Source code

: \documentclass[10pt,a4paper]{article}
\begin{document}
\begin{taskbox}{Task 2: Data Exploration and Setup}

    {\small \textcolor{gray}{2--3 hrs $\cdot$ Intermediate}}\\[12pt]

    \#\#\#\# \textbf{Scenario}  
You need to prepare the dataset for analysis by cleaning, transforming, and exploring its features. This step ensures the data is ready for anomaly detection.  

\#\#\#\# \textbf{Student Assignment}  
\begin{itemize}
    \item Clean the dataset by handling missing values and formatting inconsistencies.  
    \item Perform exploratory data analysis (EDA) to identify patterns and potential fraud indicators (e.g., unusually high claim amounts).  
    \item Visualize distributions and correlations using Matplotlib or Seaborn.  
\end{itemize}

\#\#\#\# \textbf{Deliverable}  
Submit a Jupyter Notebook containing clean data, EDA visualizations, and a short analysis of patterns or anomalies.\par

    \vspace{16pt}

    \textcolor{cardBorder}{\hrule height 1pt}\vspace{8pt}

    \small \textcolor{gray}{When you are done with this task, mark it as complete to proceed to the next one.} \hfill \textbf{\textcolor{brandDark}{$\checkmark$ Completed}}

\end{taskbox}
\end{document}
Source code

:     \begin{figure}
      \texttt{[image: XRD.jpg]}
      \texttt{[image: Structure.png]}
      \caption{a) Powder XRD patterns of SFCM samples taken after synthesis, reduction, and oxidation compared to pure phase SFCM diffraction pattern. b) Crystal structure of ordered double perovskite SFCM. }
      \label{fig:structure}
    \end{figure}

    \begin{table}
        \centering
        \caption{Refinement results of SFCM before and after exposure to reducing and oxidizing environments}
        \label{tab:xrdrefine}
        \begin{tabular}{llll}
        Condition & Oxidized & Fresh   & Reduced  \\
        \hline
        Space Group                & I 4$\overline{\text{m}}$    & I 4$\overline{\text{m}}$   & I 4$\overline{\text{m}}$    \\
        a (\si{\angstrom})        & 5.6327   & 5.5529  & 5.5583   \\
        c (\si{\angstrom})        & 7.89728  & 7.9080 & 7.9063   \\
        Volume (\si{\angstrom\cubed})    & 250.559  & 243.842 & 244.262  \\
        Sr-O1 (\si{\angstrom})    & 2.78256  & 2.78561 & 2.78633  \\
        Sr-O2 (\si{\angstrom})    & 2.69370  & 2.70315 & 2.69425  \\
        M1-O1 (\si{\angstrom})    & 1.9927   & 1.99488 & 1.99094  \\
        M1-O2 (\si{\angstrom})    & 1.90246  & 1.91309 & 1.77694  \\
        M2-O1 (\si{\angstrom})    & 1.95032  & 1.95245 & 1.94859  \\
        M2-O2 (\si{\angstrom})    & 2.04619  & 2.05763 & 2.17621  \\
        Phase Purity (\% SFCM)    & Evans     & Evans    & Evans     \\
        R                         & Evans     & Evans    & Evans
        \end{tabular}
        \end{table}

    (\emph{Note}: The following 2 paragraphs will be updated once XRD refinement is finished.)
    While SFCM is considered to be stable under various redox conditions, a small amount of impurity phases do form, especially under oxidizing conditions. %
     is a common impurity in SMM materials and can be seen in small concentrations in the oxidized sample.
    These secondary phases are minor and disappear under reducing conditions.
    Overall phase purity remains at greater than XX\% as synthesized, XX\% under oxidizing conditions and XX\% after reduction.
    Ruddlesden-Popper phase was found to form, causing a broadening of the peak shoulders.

> Exercise
Every line in the data above has to be retyped exactly.

> Response area
Source code

: \documentclass[10pt,a4paper]{article}
\begin{document}
\begin{taskbox}{Task 2: Data Exploration and Setup}

    {\small \textcolor{gray}{2--3 hrs $\cdot$ Intermediate}}\\[12pt]

    \#\#\#\# \textbf{Scenario}  
You need to prepare the dataset for analysis by cleaning, transforming, and exploring its features. This step ensures the data is ready for anomaly detection.  

\#\#\#\# \textbf{Student Assignment}  
\begin{itemize}
    \item Clean the dataset by handling missing values and formatting inconsistencies.  
    \item Perform exploratory data analysis (EDA) to identify patterns and potential fraud indicators (e.g., unusually high claim amounts).  
    \item Visualize distributions and correlations using Matplotlib or Seaborn.  
\end{itemize}

\#\#\#\# \textbf{Deliverable}  
Submit a Jupyter Notebook containing clean data, EDA visualizations, and a short analysis of patterns or anomalies.\par

    \vspace{16pt}

    \textcolor{cardBorder}{\hrule height 1pt}\vspace{8pt}

    \small \textcolor{gray}{When you are done with this task, mark it as complete to proceed to the next one.} \hfill \textbf{\textcolor{brandDark}{$\checkmark$ Completed}}

\end{taskbox}
\end{document}
Source code

:     \begin{figure}
      \texttt{[image: XRD.jpg]}
      \texttt{[image: Structure.png]}
      \caption{a) Powder XRD patterns of SFCM samples taken after synthesis, reduction, and oxidation compared to pure phase SFCM diffraction pattern. b) Crystal structure of ordered double perovskite SFCM. }
      \label{fig:structure}
    \end{figure}

    \begin{table}
        \centering
        \caption{Refinement results of SFCM before and after exposure to reducing and oxidizing environments}
        \label{tab:xrdrefine}
        \begin{tabular}{llll}
        Condition & Oxidized & Fresh   & Reduced  \\
        \hline
        Space Group                & I 4$\overline{\text{m}}$    & I 4$\overline{\text{m}}$   & I 4$\overline{\text{m}}$    \\
        a (\si{\angstrom})        & 5.6327   & 5.5529  & 5.5583   \\
        c (\si{\angstrom})        & 7.89728  & 7.9080 & 7.9063   \\
        Volume (\si{\angstrom\cubed})    & 250.559  & 243.842 & 244.262  \\
        Sr-O1 (\si{\angstrom})    & 2.78256  & 2.78561 & 2.78633  \\
        Sr-O2 (\si{\angstrom})    & 2.69370  & 2.70315 & 2.69425  \\
        M1-O1 (\si{\angstrom})    & 1.9927   & 1.99488 & 1.99094  \\
        M1-O2 (\si{\angstrom})    & 1.90246  & 1.91309 & 1.77694  \\
        M2-O1 (\si{\angstrom})    & 1.95032  & 1.95245 & 1.94859  \\
        M2-O2 (\si{\angstrom})    & 2.04619  & 2.05763 & 2.17621  \\
        Phase Purity (\% SFCM)    & Evans     & Evans    & Evans     \\
        R                         & Evans     & Evans    & Evans
        \end{tabular}
        \end{table}

    (\emph{Note}: The following 2 paragraphs will be updated once XRD refinement is finished.)
    While SFCM is considered to be stable under various redox conditions, a small amount of impurity phases do form, especially under oxidizing conditions. %
     is a common impurity in SMM materials and can be seen in small concentrations in the oxidized sample.
    These secondary phases are minor and disappear under reducing conditions.
    Overall phase purity remains at greater than XX\% as synthesized, XX\% under oxidizing conditions and XX\% after reduction.
    Ruddlesden-Popper phase was found to form, causing a broadening of the peak shoulders.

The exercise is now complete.